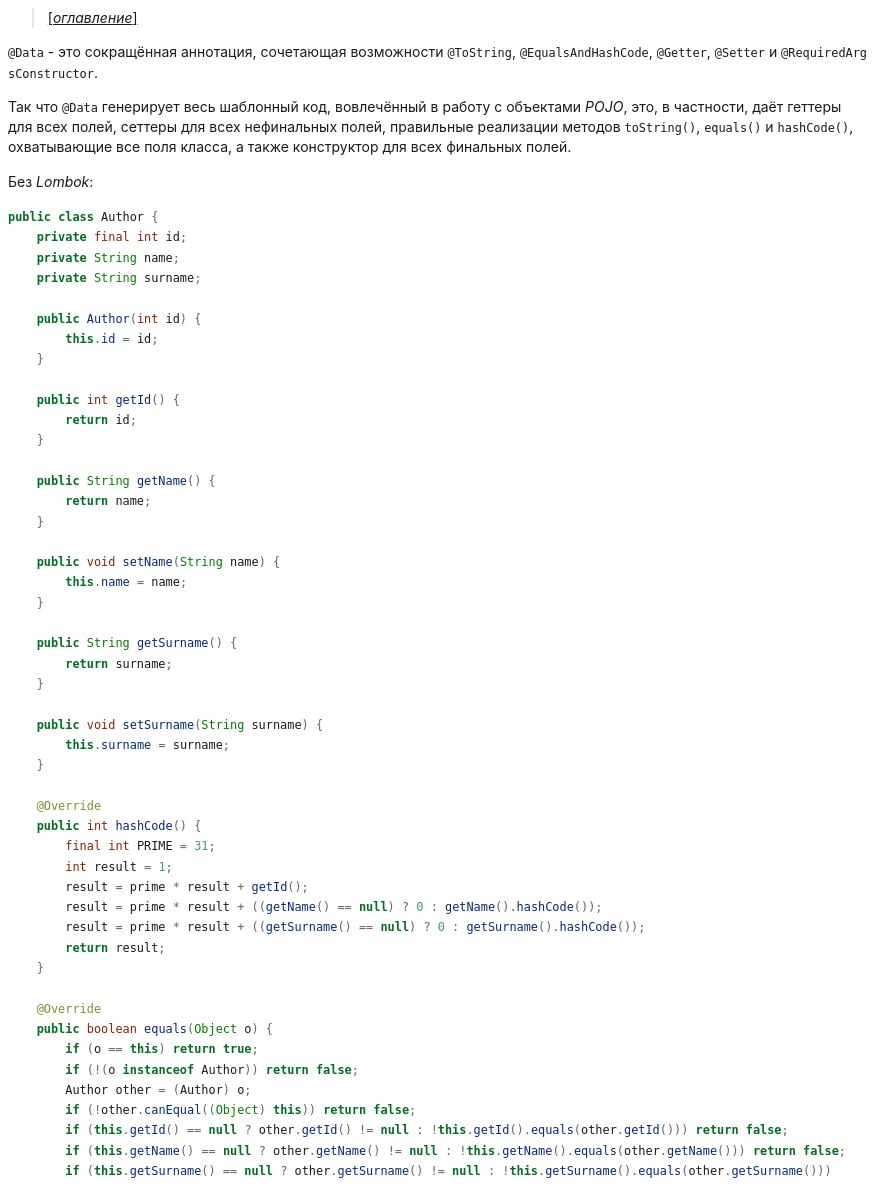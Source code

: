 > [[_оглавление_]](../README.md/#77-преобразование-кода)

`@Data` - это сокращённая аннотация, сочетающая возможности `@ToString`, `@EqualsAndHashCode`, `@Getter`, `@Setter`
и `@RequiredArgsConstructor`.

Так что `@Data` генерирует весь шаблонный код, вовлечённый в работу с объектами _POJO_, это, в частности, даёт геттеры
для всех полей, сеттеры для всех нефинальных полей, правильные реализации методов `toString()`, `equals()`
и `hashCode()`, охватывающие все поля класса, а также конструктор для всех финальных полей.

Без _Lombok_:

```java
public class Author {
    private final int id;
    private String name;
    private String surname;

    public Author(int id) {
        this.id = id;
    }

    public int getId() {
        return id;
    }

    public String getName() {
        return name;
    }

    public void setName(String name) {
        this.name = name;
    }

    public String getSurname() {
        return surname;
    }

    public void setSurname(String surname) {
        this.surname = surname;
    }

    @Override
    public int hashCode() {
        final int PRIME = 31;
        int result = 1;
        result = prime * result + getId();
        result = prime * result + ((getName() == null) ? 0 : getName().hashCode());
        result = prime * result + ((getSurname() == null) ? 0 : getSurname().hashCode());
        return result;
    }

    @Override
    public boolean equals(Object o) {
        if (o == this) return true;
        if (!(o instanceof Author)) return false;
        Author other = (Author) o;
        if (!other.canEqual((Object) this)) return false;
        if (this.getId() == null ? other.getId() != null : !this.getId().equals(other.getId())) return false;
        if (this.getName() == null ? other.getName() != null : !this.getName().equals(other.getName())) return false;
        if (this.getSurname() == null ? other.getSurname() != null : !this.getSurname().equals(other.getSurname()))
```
■ ■ ■ ■ ■
WORK REQUIRED:
Return the material exactly as given, apart from the pictures.

EXPECTED ANSWER:
Source code

: > [[_оглавление_]](../README.md/#77-преобразование-кода)

`@Data` - это сокращённая аннотация, сочетающая возможности `@ToString`, `@EqualsAndHashCode`, `@Getter`, `@Setter`
и `@RequiredArgsConstructor`.

Так что `@Data` генерирует весь шаблонный код, вовлечённый в работу с объектами _POJO_, это, в частности, даёт геттеры
для всех полей, сеттеры для всех нефинальных полей, правильные реализации методов `toString()`, `equals()`
и `hashCode()`, охватывающие все поля класса, а также конструктор для всех финальных полей.

Без _Lombok_:

```java
public class Author {
    private final int id;
    private String name;
    private String surname;

    public Author(int id) {
        this.id = id;
    }

    public int getId() {
        return id;
    }

    public String getName() {
        return name;
    }

    public void setName(String name) {
        this.name = name;
    }

    public String getSurname() {
        return surname;
    }

    public void setSurname(String surname) {
        this.surname = surname;
    }

    @Override
    public int hashCode() {
        final int PRIME = 31;
        int result = 1;
        result = prime * result + getId();
        result = prime * result + ((getName() == null) ? 0 : getName().hashCode());
        result = prime * result + ((getSurname() == null) ? 0 : getSurname().hashCode());
        return result;
    }

    @Override
    public boolean equals(Object o) {
        if (o == this) return true;
        if (!(o instanceof Author)) return false;
        Author other = (Author) o;
        if (!other.canEqual((Object) this)) return false;
        if (this.getId() == null ? other.getId() != null : !this.getId().equals(other.getId())) return false;
        if (this.getName() == null ? other.getName() != null : !this.getName().equals(other.getName())) return false;
        if (this.getSurname() == null ? other.getSurname() != null : !this.getSurname().equals(other.getSurname()))
```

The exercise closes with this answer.